Pemprov DKI Jakarta memahami bahwa kenaikan harga LPG subsidi dapat menekan biaya operasional usaha. Untuk itu, pihaknya terus memantau dampak kenaikan tersebut terhadap inflasi dan kemampuan beli masyarakat. Per 18 April 2026, harga LPG 12 kg dan 5,5 kg mengalami kenaikan. Saat ini, harga LPG 12 kg di Jakarta naik Rp36.000, dari Rp192.000 menjadi Rp228.000 per tabung, sementara LPG 5,5 kg naik Rp17.000, dari Rp90.000 menjadi Rp107.000 per tabung.
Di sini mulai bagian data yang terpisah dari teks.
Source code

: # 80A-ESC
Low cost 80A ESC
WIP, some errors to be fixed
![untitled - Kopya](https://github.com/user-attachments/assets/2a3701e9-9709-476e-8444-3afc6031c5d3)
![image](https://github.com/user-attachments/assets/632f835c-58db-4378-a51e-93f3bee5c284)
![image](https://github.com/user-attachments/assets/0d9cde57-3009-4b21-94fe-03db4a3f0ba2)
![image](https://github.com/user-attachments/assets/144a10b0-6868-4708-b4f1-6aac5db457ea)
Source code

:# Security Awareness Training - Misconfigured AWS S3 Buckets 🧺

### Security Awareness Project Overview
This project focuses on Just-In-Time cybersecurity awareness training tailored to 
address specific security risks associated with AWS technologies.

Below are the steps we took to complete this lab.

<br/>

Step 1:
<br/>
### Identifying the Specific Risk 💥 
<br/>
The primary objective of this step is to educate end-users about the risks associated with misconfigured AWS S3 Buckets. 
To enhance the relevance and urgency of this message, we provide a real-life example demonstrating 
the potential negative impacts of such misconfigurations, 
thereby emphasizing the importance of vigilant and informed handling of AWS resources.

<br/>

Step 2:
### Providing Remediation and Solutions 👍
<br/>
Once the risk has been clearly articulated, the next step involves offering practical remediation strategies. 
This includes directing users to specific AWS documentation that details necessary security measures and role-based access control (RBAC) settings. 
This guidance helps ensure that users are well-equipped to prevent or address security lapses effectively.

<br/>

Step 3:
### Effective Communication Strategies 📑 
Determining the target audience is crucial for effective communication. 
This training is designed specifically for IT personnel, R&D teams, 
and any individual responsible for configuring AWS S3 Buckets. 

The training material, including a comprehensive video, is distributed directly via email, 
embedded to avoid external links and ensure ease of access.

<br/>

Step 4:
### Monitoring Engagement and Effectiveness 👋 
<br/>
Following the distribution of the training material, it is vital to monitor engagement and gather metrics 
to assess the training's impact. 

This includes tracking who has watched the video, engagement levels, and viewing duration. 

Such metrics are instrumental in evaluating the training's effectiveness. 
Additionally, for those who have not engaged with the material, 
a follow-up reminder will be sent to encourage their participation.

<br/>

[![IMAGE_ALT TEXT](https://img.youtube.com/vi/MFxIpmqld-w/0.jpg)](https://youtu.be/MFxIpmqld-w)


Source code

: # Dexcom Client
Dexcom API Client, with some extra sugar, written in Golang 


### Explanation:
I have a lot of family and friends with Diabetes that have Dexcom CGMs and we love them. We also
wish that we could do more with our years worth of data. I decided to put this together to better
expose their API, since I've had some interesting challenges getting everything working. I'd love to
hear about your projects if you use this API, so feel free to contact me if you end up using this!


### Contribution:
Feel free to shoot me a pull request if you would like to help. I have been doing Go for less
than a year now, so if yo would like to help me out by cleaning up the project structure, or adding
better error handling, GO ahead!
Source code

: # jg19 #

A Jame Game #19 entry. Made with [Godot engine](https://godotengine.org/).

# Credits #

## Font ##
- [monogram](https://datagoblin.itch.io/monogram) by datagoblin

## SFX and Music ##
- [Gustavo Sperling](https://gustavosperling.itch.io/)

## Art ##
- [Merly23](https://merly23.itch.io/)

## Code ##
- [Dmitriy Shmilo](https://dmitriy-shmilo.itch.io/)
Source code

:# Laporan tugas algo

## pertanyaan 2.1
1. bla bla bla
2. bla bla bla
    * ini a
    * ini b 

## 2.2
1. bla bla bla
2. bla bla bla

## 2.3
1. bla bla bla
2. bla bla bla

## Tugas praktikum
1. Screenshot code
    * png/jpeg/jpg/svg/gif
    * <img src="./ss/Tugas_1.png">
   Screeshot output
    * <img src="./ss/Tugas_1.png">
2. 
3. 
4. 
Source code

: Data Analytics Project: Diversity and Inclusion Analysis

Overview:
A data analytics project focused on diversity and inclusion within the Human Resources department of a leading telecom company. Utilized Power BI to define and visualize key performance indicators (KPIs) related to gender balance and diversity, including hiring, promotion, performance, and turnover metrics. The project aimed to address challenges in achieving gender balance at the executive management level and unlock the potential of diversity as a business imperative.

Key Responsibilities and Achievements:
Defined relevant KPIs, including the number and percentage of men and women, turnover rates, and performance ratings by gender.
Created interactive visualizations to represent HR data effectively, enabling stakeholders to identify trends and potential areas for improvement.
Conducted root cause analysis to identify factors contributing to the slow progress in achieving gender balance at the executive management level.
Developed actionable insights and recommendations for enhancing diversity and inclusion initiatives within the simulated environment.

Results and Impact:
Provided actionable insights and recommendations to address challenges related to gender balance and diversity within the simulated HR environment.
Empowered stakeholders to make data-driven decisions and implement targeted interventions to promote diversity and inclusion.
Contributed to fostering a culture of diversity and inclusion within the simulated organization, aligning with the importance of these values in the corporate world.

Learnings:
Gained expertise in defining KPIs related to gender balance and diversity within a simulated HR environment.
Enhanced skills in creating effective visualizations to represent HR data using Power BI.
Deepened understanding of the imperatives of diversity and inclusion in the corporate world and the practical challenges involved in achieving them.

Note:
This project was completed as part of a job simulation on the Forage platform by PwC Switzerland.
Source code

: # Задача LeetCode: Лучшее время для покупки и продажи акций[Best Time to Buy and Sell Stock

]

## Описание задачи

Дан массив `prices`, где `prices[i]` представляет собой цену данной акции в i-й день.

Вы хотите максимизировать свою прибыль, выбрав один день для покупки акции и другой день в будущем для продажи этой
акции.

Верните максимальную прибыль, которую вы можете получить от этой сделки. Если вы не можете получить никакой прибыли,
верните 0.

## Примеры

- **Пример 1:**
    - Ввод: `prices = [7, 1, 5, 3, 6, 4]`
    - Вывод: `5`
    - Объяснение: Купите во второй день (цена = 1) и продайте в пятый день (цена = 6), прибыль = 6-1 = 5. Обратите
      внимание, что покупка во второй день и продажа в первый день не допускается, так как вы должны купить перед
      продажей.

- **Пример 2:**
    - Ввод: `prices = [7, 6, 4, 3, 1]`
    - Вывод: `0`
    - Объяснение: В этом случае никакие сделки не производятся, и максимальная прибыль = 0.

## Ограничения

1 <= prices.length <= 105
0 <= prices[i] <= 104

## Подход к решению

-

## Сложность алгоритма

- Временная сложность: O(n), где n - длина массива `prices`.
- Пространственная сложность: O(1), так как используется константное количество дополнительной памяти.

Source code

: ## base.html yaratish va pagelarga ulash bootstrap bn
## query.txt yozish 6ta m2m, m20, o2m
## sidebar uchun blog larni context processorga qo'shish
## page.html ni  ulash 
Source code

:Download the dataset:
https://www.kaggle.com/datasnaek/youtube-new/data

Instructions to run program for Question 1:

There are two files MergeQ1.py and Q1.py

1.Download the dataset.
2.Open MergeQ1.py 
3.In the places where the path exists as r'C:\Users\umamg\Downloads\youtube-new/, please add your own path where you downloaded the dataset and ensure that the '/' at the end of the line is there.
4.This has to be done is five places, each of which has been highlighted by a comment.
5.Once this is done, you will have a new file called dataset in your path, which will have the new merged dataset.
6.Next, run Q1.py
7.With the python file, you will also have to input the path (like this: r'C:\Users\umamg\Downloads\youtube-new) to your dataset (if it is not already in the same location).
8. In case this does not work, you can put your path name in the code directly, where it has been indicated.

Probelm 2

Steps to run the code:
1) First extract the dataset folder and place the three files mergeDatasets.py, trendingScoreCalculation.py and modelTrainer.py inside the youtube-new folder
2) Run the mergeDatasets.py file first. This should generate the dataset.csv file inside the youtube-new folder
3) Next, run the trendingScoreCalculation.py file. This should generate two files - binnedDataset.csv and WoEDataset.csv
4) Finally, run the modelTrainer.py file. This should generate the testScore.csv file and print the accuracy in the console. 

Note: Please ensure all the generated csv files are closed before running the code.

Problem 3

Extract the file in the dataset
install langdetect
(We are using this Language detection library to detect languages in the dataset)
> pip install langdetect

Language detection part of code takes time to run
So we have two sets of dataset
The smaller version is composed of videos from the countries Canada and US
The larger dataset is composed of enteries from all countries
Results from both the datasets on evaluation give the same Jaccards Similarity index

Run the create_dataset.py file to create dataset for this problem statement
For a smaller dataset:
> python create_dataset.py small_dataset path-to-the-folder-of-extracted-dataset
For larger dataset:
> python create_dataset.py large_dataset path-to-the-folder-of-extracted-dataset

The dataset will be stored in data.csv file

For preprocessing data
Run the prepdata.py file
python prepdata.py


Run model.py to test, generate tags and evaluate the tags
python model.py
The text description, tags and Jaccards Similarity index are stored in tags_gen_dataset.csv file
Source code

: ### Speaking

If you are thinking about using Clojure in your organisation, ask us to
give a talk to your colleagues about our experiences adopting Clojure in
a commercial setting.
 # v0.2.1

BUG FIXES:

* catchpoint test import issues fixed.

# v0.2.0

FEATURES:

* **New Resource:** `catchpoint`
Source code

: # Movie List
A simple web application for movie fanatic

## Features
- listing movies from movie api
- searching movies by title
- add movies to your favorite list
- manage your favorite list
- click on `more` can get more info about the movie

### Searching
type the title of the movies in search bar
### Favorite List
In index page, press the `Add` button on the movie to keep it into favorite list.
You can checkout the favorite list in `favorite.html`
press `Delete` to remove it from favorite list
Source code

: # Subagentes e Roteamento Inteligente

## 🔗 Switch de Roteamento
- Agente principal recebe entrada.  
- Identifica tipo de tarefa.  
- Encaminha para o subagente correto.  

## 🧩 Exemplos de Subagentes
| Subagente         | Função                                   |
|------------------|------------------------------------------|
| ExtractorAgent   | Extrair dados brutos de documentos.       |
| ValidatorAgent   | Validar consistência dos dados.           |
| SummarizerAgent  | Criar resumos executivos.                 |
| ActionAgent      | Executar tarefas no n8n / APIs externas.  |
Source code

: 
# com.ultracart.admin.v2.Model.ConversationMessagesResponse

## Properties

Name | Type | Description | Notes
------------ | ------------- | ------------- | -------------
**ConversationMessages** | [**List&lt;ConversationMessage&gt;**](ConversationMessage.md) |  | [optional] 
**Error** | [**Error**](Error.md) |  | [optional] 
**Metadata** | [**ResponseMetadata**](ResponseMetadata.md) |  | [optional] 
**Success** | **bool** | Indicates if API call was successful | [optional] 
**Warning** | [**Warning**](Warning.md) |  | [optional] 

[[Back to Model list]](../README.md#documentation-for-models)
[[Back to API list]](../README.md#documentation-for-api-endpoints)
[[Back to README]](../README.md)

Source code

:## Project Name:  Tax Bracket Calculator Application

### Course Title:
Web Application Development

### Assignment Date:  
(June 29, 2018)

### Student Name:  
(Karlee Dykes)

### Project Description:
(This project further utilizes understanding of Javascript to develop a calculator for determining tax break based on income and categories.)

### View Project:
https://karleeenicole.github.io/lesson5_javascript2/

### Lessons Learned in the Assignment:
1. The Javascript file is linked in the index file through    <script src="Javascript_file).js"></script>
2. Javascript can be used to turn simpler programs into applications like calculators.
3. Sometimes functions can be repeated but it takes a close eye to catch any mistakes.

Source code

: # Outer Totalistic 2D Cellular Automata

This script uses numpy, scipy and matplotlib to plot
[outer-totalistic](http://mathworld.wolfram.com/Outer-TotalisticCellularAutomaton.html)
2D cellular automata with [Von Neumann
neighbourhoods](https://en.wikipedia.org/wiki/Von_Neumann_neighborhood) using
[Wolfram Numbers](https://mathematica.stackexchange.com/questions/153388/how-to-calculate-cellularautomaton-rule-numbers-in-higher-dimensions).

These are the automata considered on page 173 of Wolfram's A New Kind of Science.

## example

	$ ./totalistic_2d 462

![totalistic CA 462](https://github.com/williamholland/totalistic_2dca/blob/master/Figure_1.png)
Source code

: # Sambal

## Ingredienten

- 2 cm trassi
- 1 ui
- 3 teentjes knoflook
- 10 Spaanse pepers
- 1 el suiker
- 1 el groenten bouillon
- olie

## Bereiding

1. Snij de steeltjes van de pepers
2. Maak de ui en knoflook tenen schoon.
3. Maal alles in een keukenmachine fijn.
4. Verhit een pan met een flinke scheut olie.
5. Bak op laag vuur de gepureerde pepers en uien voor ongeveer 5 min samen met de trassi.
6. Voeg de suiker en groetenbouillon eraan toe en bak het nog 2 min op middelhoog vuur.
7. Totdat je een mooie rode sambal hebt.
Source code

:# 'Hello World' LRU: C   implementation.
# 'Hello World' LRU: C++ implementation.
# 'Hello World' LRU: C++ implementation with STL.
Sebagai upaya mencegah penggunaan LPG subsidi yang tidak tepat, Pemprov DKI melakukan pemantauan terhadap kegiatan usaha. Elisabeth Ratu Rante Allo, Kepala Dinas Perindustrian, Perdagangan, Koperasi, Usaha Kecil dan Menengah (PPKUKM), menegaskan bahwa pihaknya terus berkoordinasi intensif dengan PT Pertamina Patra Niaga dan Hiswana Migas guna memastikan ketersediaan stok di Jakarta. “Berdasarkan pantauan di lapangan, stok LPG 5,5 kg dan 12 kg saat ini stabil, baik di tingkat agen maupun pangkalan. Distribusi berjalan normal ke seluruh depo dan penyalur di lima wilayah kota administrasi serta Kabupaten Kepulauan Seribu,” ungkap Ratu.